Hay otros detalles en esa roca. Lo que parece la huella de un niño, que los lugareños juran y perjuran que se trata de la huella de Dios. Una grieta irregular con la forma del mapa de Etiopía parece la prueba definitiva de que este no es un lugar cualquiera. Cientos de etíopes acuden a esta esquina de la Tierra todos los años en busca de señales milagrosas, tan ciertas como que pueden tocarse; si pueden tocarse, serán ciertas, y si son ciertas no existen razones para dudar del resto de la historia. Puede verse. Se puede tocar. La rodea una capa protectora de nenúfares. En la península puede encontrarse además un pequeño habitáculo de piedra que llaman “museo” y donde se encuentran cubiertos de polvo los regalos que dieron los hombres poderosos a los monjes de San Cherqos durante sus visitas a lo largo de los últimos siglos.

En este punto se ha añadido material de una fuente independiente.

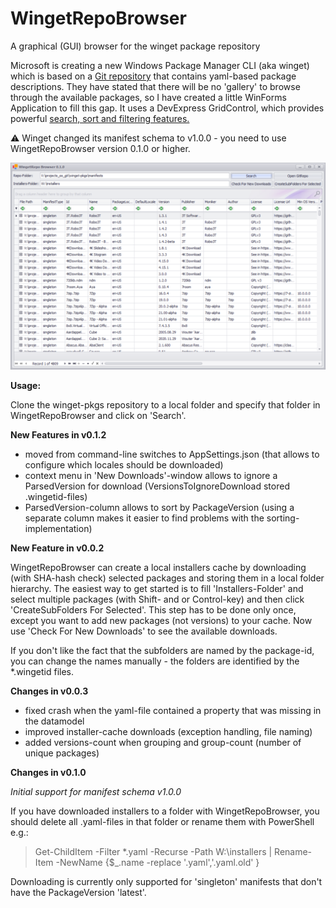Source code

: # WingetRepoBrowser
A graphical (GUI) browser for the winget package repository

Microsoft is creating a new Windows Package Manager CLI (aka winget) which is based on a [Git repository](https://github.com/microsoft/winget-pkgs) that contains yaml-based package descriptions. They have stated that there will be no 'gallery' to browse through the available packages, so I have created a little WinForms Application to fill this gap. It uses a DevExpress GridControl, which provides powerful [search, sort and filtering features.](https://docs.devexpress.com/WindowsForms/833/controls-and-libraries/data-grid/end-user-capabilities)

:warning: Winget changed its manifest schema to v1.0.0 - you need to use WingetRepoBrowser version 0.1.0 or higher.


![ApplicationScreenshot](/screenshot.png)

**Usage:**

Clone the winget-pkgs repository to a local folder and specify that folder in WingetRepoBrowser and click on 'Search'.

**New Features in v0.1.2**

- moved from command-line switches to AppSettings.json (that allows to configure which locales should be downloaded)
- context menu in 'New Downloads'-window allows to ignore a ParsedVersion for download (VersionsToIgnoreDownload stored .wingetid-files)
- ParsedVersion-column allows to sort by PackageVersion (using a separate column makes it easier to find problems with the sorting-implementation)

**New Feature in v0.0.2**

WingetRepoBrowser can create a local installers cache by downloading (with SHA-hash check) selected packages and storing them in a local folder hierarchy. The easiest way to get started is to fill 'Installers-Folder' and select multiple packages (with Shift- and or Control-key) and then click 'CreateSubFolders For Selected'. This step has to be done only once, except you want to add new packages (not versions) to your cache. Now use 'Check For New Downloads' to see the available downloads.

If you don't like the fact that the subfolders are named by the package-id, you can change the names manually - the folders are identified by the *.wingetid files.

**Changes in v0.0.3**

- fixed crash when the yaml-file contained a property that was missing in the datamodel
- improved installer-cache downloads (exception handling, file naming)
- added versions-count when grouping and group-count (number of unique packages)


**Changes in v0.1.0**

*Initial support for manifest schema v1.0.0*

If you have downloaded installers to a folder with WingetRepoBrowser, you should delete all .yaml-files in that folder or rename them with PowerShell e.g.:

>Get-ChildItem -Filter *.yaml -Recurse -Path W:\installers | Rename-Item -NewName {$_.name -replace '.yaml','.yaml.old' }


Downloading is currently only supported for 'singleton' manifests that don't have the PackageVersion 'latest'.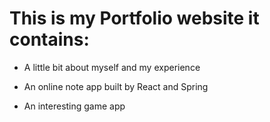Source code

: # This is my Portfolio website it contains:

* A little bit about myself and my experience

* An online note app built by React and Spring

* An interesting game app
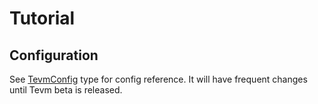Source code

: # Tutorial

## Configuration

See [TevmConfig](https://github.com/evmts/tevm-monorepo/blob/main/config/src/TevmConfig.ts#L137) type for config reference. It will have frequent changes until Tevm beta is released.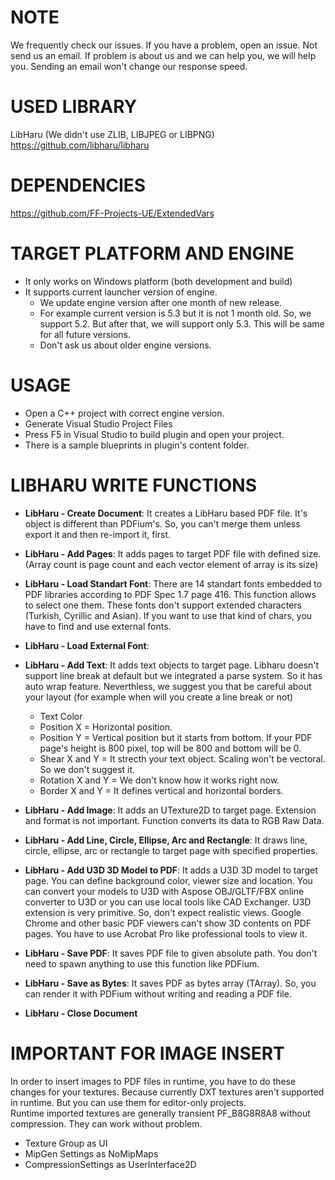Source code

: # NOTE
We frequently check our issues. If you have a problem, open an issue. Not send us an email. If problem is about us and we can help you, we will help you. Sending an email won't change our response speed.

# USED LIBRARY
LibHaru (We didn't use ZLIB, LIBJPEG or LIBPNG) <br />
https://github.com/libharu/libharu

# DEPENDENCIES
https://github.com/FF-Projects-UE/ExtendedVars

# TARGET PLATFORM AND ENGINE
* It only works on Windows platform (both development and build)
* It supports current launcher version of engine.
  * We update engine version after one month of new release.
  * For example current version is 5.3 but it is not 1 month old. So, we support 5.2. But after that, we will support only 5.3. This will be same for all future versions.
  * Don't ask us about older engine versions.

# USAGE
* Open a C++ project with correct engine version.
* Generate Visual Studio Project Files
* Press F5 in Visual Studio to build plugin and open your project.
* There is a sample blueprints in plugin's content folder.

# LIBHARU WRITE FUNCTIONS
* <b>LibHaru - Create Document</b>: It creates a LibHaru based PDF file. It's object is different than PDFium's. So, you can't merge them unless export it and then re-import it, first.

* <b>LibHaru - Add Pages</b>: It adds pages to target PDF file with defined size. (Array count is page count and each vector element of array is its size)

* <b>LibHaru - Load Standart Font</b>: There are 14 standart fonts embedded to PDF libraries according to PDF Spec 1.7 page 416. This function allows to select one them. These fonts don't support extended characters (Turkish, Cyrillic and Asian). If you want to use that kind of chars, you have to find and use external fonts.

* <b>LibHaru - Load External Font</b>:

* <b>LibHaru - Add Text</b>: It adds text objects to target page. Libharu doesn't support line break at default but we integrated a parse system. So it has auto wrap feature. Neverthless, we suggest you that be careful about your layout (for example when will you create a line break or not)
	* Text Color
	* Position X = Horizontal position.
	* Position Y = Vertical position but it starts from bottom. If your PDF page's height is 800 pixel, top will be 800 and bottom will be 0.
	* Shear X and Y = It strecth your text object. Scaling won't be vectoral. So we don't suggest it.
	* Rotation X and Y = We don't know how it works right now.
	* Border X and Y = It defines vertical and horizontal borders.
	
* <b>LibHaru - Add Image</b>: It adds an UTexture2D to target page. Extension and format is not important. Function converts its data to RGB Raw Data.

* <b>LibHaru - Add Line, Circle, Ellipse, Arc and Rectangle</b>: It draws line, circle, ellipse, arc or rectangle to target page with specified properties.

* <b>LibHaru - Add U3D 3D Model to PDF</b>: It adds a U3D 3D model to target page. You can define background color, viewer size and location. You can convert your models to U3D with Aspose OBJ/GLTF/FBX online converter to U3D or you can use local tools like CAD Exchanger. U3D extension is very primitive. So, don't expect realistic views. Google Chrome and other basic PDF viewers can't show 3D contents on PDF pages. You have to use Acrobat Pro like professional tools to view it.

* <b>LibHaru - Save PDF</b>: It saves PDF file to given absolute path. You don't need to spawn anything to use this function like PDFium.

* <b>LibHaru - Save as Bytes</b>: It saves PDF as bytes array (TArray<uint8>). So, you can render it with PDFium without writing and reading a PDF file.

* <b>LibHaru - Close Document</b> 

# IMPORTANT FOR IMAGE INSERT
In order to insert images to PDF files in runtime, you have to do these changes for your textures. Because currently DXT textures aren't supported in runtime. But you can use them for editor-only projects.<br />
Runtime imported textures are generally transient PF_B8G8R8A8 without compression. They can work without problem. <br />
* Texture Group as UI
* MipGen Settings as NoMipMaps
* CompressionSettings as UserInterface2D
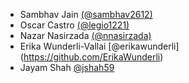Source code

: - Sambhav Jain [(@sambhav2612)](https://github.com/sambhav2612)
- Oscar Castro [(@legio1221)](https://github.com/Legio1221)
- Nazar Nasirzada [(@nnasirzada)](https://github.com/nnasirzada)
- Erika Wunderli-Vallai [@erikawunderli] (https://github.com/ErikaWunderli)
- Jayam Shah [@jshah59](https://github.com/jshah59)
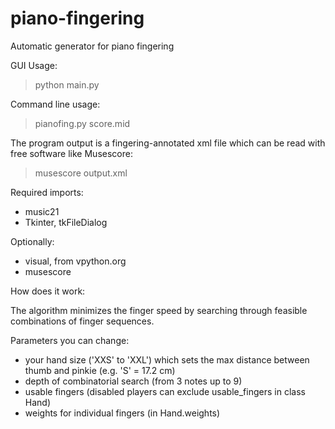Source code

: # piano-fingering
Automatic generator for piano fingering

GUI Usage: 
> python main.py

Command line usage: 
> pianofing.py score.mid

The program output is a fingering-annotated xml file which can be read with free software like Musescore:
> musescore output.xml

Required imports: 
- music21
- Tkinter, tkFileDialog

Optionally:
- visual, from vpython.org
- musescore 


How does it work:

The algorithm minimizes the finger speed by searching through feasible combinations of finger sequences.


Parameters you can change:
- your hand size ('XXS' to 'XXL') which sets the max distance between thumb and pinkie (e.g. 'S' = 17.2 cm)
- depth of combinatorial search (from 3 notes up to 9)
- usable fingers (disabled players can exclude usable_fingers in class Hand)
- weights for individual fingers (in Hand.weights)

Los monjes los amontonan aquí con desinterés. Un somier que regaló un rey que nadie recuerda se retuerce en una esquina porque los monjes no usan somier. Lujos que se deshacen ante la divina indiferencia de los monjes. Sólo guardan con cierto grado de entusiasmo un telar con escenas cosidas de las vidas de diversos santos y que datan en dos siglos aproximadamente, pero que se mantiene limpia y que brilla en ese mar de polvo material. En dos vitrinas colocadas junto a otra pared se encuentra la biblioteca. Decenas de libros con textos dibujados en ge’ez, la lengua de la liturgia ortodoxa etíope, un idioma milenario que ha conseguido moldear una de las culturas más ricas y poderosas de África. Aquí vienen representadas las aventuras y desventuras de San Jorge, la Virgen María y otra docena de santos, como textos apócrifos que han adquirido por medio de la fe la categoría de lo sagrado.
A quien visita el monasterio se le ofrece pan y enyira (una torta tradicional etíope) para que se lleve de regreso a casa. Es alimento igual que consuelo, de manera que el monasterio cumple con todas sus funciones: acoge, reconforta, alimenta. Es de suponer que la Sagrada Familia escapó de Herodes y necesitó ser acogida, reconfortada, alimentada. Es una tradición milenaria. Algunas lenguas incluso indican, para más inri, valga la redundancia, que es en este monasterio donde se encuentra el Arca de la Alianza (la tradición etíope también señala que podría encontrarse en Lalibela o en Axum), aunque celosamente guardada por los monjes que no se la muestran a nadie.
Ya lo saben. La Sagrada Familia vivió tres meses en Etiopía. Que sea verdad o no, eso no importa, porque lo realmente formidable sería el cúmulo de bondades que esta creencia ha fabricado en la diminuta península del lago Tana. La bondad de los monjes no existiría sin esta leyenda. Los desesperados no encontrarían cobijo aquí. El pan no se repartiría como se reparte. Cuando alguien les diga que la religión es el opio del pueblo y demás estulticias copiadas de Marx, recuérdenle el monasterio de San Cherqos y el refugio que podría encontrar allí, incluso siendo un idiota. No importa que crea o no. Importa que esté dispuesto a recibir un amor que, como todos los amores milenarios, se sostiene sobre algo mucho más grande que un frágil individuo y sus ideas de salón.